> **TASK TO CARRY OUT**:
Using the data that follows, state the number of lines holding the word "require", and give no other output.

> **EXCERPTED RECORDS**:
++++

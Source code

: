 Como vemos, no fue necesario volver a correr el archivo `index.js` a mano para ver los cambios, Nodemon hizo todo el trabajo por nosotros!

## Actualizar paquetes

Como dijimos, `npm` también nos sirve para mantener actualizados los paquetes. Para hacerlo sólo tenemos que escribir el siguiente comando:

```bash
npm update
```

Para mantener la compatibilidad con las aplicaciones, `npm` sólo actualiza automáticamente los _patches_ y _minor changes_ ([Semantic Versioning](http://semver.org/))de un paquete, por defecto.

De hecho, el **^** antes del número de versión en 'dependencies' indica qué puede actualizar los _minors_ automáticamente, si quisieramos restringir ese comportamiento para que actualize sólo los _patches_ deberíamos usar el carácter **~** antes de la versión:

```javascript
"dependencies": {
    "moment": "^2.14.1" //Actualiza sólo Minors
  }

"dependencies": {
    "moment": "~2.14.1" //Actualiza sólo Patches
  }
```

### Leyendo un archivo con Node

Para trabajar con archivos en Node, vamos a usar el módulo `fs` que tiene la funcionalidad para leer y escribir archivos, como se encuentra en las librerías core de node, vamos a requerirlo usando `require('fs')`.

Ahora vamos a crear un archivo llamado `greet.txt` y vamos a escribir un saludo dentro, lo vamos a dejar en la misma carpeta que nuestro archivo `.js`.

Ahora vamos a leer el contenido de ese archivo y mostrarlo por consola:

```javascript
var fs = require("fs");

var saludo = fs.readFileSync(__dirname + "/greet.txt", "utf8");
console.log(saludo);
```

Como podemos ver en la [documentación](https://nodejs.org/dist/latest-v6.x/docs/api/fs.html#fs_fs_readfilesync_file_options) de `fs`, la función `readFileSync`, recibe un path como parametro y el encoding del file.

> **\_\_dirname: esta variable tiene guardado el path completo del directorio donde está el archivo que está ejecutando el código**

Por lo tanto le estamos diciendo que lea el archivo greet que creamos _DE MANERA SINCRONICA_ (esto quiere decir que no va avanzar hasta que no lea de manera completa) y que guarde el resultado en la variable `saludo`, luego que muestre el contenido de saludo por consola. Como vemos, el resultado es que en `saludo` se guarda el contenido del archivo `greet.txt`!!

++++

> **ANSWER SPACE**:
2